Industrial action: FAQs

Q: What should people do if they need an ambulance?

A: People should only call 999 if there is a risk to life, or if seriously ill or injured. Ambulances will be dispatched where clinically appropriate. 

For all other health care needs, support will be available at or at a local GP surgery or pharmacy. 

Q: What is considered an emergency, and will my 999 call be answered?

A: Patients should only call 999 if there is a risk to life, for example, a cardiac arrest, unconscious or catastrophic bleed, or if seriously ill or injured such as a stroke or a serious traumatic injury. Ambulances will be dispatched where clinically appropriate. 

Q: How many fewer ambulances will you have responding to emergencies in the North East?

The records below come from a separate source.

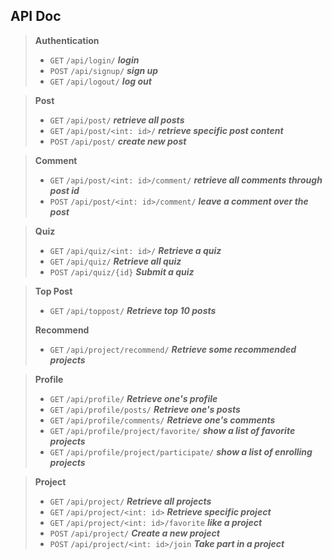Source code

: ## API Doc

>**Authentication**
>
>- `GET` `/api/login/`  ***login***
>- `POST` `/api/signup/`  ***sign up***
>- `GET` `/api/logout/`  ***log out***

>**Post**
>
>- `GET` `/api/post/`  ***retrieve all posts***
>- `GET` `/api/post/<int: id>/`  ***retrieve specific post content***
>- `POST` `/api/post/`  ***create new post***

>**Comment**
>
>- `GET` `/api/post/<int: id>/comment/`  ***retrieve all comments through post id***
>- `POST` `/api/post/<int: id>/comment/`  ***leave a comment over the post***

> **Quiz**
>
> - `GET` `/api/quiz/<int: id>/`  ***Retrieve a quiz***
> - `GET` `/api/quiz/`  ***Retrieve all quiz***
> - `POST` `/api/quiz/{id}`  ***Submit a quiz***

> **Top Post**
>
> - `GET` `/api/toppost/`  ***Retrieve top 10 posts***
>
> **Recommend**
>
> - `GET` `/api/project/recommend/`  ***Retrieve some recommended projects***

> **Profile**
>
> - `GET` `/api/profile/`  ***Retrieve one's profile***
> - `GET` `/api/profile/posts/`  ***Retrieve one's posts***
> - `GET` `/api/profile/comments/`  ***Retrieve one's comments***
> - `GET` `/api/profile/project/favorite/`  ***show a list of favorite projects***
> - `GET` `/api/profile/project/participate/`  ***show a list of enrolling projects***

> **Project**
>
> - `GET` `/api/project/`  ***Retrieve all projects***
> - `GET` `/api/project/<int: id>`  ***Retrieve specific project***
> - `GET` `/api/project/<int: id>/favorite`  ***like a project***
> - `POST` `/api/project/`  ***Create a new project***
> - `POST` `/api/project/<int: id>/join`  ***Take part in a project***

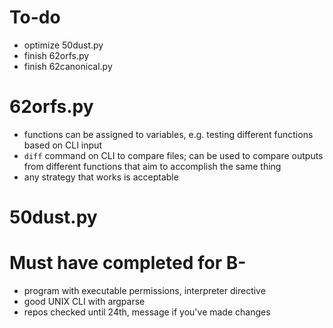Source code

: # To-do
+ optimize 50dust.py
+ finish 62orfs.py
+ finish 62canonical.py

# 62orfs.py
+ functions can be assigned to variables, e.g. testing different functions
  based on CLI input
+ `diff` command on CLI to compare files; can be used to compare outputs from
  different functions that aim to accomplish the same thing
+ any strategy that works is acceptable

# 50dust.py

# Must have completed for B-
+ program with executable permissions, interpreter directive
+ good UNIX CLI with argparse
+ repos checked until 24th, message if you've made changes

A: It is not possible to say how many colleagues will be participating in industrial action as it is a personal decision made on the day of action by individual members of the trade union which has the mandate to strike.

We have been working with our local and national trade union representatives to agree exemptions for patients which some Unison, GMB and Unite members may still attend during the period of industrial action. 

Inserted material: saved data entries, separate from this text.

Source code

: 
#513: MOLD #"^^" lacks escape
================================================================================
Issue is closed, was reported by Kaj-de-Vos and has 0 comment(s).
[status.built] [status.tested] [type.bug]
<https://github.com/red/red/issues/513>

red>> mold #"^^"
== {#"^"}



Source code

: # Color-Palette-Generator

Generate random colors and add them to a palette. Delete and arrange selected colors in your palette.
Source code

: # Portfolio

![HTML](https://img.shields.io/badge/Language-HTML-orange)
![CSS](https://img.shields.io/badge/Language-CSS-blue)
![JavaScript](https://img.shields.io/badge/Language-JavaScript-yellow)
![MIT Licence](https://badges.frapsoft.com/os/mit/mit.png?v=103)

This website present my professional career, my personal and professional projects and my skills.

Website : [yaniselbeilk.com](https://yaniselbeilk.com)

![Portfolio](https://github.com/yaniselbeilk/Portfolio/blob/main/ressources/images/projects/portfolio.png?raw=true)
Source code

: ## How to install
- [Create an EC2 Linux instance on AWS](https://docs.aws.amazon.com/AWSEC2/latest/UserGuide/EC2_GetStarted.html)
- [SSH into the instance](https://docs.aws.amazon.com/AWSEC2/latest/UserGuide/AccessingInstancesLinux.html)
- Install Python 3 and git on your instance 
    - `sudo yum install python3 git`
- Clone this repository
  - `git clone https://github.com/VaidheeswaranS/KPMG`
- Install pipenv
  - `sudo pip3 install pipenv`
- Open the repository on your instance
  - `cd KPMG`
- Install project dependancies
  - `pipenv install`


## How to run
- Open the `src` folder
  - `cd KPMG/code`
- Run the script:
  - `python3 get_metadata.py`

However we are clear that we will not be able to respond to all calls of a serious nature and there are likely to be significant delays in response for patients who have  to less serious illness or injury.

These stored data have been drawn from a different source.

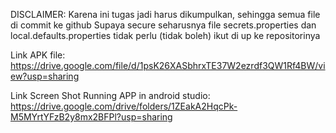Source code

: DISCLAIMER: 
Karena ini tugas jadi harus dikumpulkan, sehingga semua file di commit ke github
Supaya secure seharusnya file secrets.properties dan local.defaults.properties tidak perlu (tidak boleh) ikut di up ke repositorinya

Link APK file: https://drive.google.com/file/d/1psK26XASbhrxTE37W2ezrdf3QW1Rf4BW/view?usp=sharing

Link Screen Shot Running APP in android studio: https://drive.google.com/drive/folders/1ZEakA2HqcPk-M5MYrtYFzB2y8mx2BFPl?usp=sharing
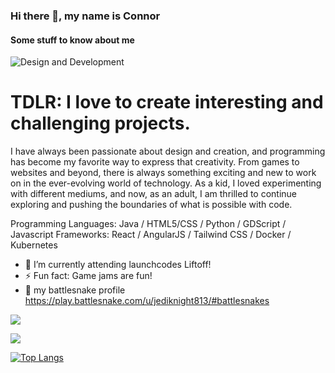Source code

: ### Hi there 👋, my name is Connor
#### Some stuff to know about me
![Design and Development](https://libg.s3.us-east-2.amazonaws.com/download/Its-Time-To-Program-Something.jpg)

# TDLR: I love to create interesting and challenging projects.
I have always been passionate about design and creation, and programming has become my favorite way to express that creativity. From games to websites and beyond, there is always something exciting and new to work on in the ever-evolving world of technology. As a kid, I loved experimenting with different mediums, and now, as an adult, I am thrilled to continue exploring and pushing the boundaries of what is possible with code.

Programming Languages: Java / HTML5/CSS / Python / GDScript / Javascript
Frameworks: React / AngularJS / Tailwind CSS / Docker / Kubernetes

- 🌱 I’m currently attending launchcodes Liftoff!
- ⚡ Fun fact: Game jams are fun!
- 🐍 my battlesnake profile https://play.battlesnake.com/u/jediknight813/#battlesnakes 


<img
    src="https://github-readme-stats.vercel.app/api?username=jediknight813&show_icons=true&theme=react&&hide_border=true&&PAT_1"
  />

<img
    src="https://github-readme-streak-stats.herokuapp.com/?user=jediknight813&&theme=react&&hide_border=true"
  />

[![Top Langs](https://github-readme-stats.vercel.app/api/top-langs/?username=jediknight813&layout=compact&theme=react&&PAT_1)
](https://github.com/jediknight813/github-readme-stats&theme=react)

Our priority is to ensure the safety and wellbeing of all our patients and staff. We have planned with great care for this strike, but our services will be extremely busy and we do expect them to be severely disrupted. 

Q: If the ambulance is taking a long time to arrive, what should I do?

A: It is likely to take us longer than normal to get to patients on days of industrial action because there will be fewer ambulances available. 

Our 999 control rooms will carefully assess and prioritise an ambulance response for those who need it most, and this may only be where there is a threat to life or limb. 

You may be asked to make your own way to hospital or a medical treatment centre if it is safe to do so.

If you are waiting for an ambulance, please do not call 999 again to ask for an updated estimated time of arrival for an ambulance. 

You should only call 999 again if you wish to cancel the ambulance because you are making their own way to hospital, or if the patient’s condition has significantly worsened. 

Q: Will my non-emergency patient transport be impacted?

A: Only essential Patient Transport Services (PTS) journeys will be happening on 21, 22, 23 and 28 December. This will be for essential appointments to dialysis, chemotherapy, cardiology or oncology.

Our PTS planning teams have been working with hospitals and clinics to identify essential journeys and cancel those journeys which do not meet the essential criteria. 

Patients will be contacted directly by the hospital or the ambulance service to inform you of a cancellation.  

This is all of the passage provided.